:: Exercise input ::
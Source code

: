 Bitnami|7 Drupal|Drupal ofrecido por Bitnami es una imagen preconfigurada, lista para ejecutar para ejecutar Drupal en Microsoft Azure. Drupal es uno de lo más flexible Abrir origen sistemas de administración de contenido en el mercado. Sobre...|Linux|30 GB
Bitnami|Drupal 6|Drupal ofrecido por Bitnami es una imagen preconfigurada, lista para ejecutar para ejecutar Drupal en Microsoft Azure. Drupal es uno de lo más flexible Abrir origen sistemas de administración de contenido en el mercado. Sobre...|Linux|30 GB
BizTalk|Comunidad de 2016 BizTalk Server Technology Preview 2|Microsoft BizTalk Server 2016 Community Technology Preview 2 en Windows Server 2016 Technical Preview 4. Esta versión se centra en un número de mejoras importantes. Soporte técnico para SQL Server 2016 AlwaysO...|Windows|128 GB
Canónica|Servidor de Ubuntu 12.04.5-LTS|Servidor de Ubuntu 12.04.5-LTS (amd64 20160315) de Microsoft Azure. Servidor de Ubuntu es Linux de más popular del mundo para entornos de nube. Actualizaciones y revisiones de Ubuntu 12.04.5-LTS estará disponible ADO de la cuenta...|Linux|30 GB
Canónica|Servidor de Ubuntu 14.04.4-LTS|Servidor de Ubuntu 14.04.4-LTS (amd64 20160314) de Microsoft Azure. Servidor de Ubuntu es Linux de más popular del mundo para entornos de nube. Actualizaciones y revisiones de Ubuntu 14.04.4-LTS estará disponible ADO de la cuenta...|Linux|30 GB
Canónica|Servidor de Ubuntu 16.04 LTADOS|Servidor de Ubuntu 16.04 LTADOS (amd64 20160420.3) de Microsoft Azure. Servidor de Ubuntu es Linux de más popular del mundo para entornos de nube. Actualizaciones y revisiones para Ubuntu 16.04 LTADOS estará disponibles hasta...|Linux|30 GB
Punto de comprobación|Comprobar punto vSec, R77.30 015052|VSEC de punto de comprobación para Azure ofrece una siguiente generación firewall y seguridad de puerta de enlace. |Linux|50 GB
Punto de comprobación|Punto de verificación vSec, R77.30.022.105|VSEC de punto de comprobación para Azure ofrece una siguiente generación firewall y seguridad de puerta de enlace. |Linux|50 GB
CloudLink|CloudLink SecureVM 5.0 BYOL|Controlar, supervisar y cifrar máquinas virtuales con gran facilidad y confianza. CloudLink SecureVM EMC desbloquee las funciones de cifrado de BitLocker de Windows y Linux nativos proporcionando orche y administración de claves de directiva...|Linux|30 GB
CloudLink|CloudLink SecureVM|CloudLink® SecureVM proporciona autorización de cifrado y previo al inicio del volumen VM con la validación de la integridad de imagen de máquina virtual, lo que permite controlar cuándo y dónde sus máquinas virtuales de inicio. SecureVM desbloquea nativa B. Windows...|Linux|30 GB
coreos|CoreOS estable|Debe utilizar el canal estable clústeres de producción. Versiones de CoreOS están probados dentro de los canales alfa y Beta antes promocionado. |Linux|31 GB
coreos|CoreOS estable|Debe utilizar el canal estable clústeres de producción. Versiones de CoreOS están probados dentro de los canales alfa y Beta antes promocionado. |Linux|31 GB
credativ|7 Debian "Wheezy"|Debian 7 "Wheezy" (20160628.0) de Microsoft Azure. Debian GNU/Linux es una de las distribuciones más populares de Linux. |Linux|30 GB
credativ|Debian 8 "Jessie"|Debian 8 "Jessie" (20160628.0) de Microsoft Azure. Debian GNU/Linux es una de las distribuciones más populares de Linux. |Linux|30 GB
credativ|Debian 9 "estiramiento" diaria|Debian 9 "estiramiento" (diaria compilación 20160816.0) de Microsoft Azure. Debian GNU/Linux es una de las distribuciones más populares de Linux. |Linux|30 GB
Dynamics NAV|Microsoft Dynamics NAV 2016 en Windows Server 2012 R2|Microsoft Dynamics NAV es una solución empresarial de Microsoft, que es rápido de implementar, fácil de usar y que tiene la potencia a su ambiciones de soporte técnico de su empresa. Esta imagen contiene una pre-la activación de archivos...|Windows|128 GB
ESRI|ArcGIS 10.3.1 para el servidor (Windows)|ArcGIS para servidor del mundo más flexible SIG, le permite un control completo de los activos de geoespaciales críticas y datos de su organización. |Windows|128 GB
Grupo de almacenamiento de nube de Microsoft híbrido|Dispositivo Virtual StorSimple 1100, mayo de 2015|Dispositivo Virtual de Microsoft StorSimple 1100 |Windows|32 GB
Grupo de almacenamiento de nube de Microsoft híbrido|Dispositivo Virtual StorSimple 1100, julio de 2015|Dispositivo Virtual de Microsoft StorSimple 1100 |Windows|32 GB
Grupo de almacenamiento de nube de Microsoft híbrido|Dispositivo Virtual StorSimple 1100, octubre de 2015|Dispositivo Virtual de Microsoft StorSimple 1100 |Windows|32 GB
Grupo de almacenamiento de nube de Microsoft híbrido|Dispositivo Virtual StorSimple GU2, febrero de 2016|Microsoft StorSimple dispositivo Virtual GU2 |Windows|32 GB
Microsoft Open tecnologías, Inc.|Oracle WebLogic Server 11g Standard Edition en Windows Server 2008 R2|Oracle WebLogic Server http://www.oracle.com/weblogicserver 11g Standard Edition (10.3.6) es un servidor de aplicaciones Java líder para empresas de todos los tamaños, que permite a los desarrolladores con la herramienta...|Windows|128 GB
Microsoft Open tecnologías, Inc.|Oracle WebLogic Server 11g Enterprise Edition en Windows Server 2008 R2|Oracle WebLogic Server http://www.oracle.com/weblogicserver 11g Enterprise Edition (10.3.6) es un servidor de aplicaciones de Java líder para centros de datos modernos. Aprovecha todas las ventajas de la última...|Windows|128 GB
:::
Check every line of the data above for the string "Debian", and copy those that have it.

Expected answer.
credativ|7 Debian "Wheezy"|Debian 7 "Wheezy" (20160628.0) de Microsoft Azure. Debian GNU/Linux es una de las distribuciones más populares de Linux. |Linux|30 GB
credativ|Debian 8 "Jessie"|Debian 8 "Jessie" (20160628.0) de Microsoft Azure. Debian GNU/Linux es una de las distribuciones más populares de Linux. |Linux|30 GB
credativ|Debian 9 "estiramiento" diaria|Debian 9 "estiramiento" (diaria compilación 20160816.0) de Microsoft Azure. Debian GNU/Linux es una de las distribuciones más populares de Linux. |Linux|30 GB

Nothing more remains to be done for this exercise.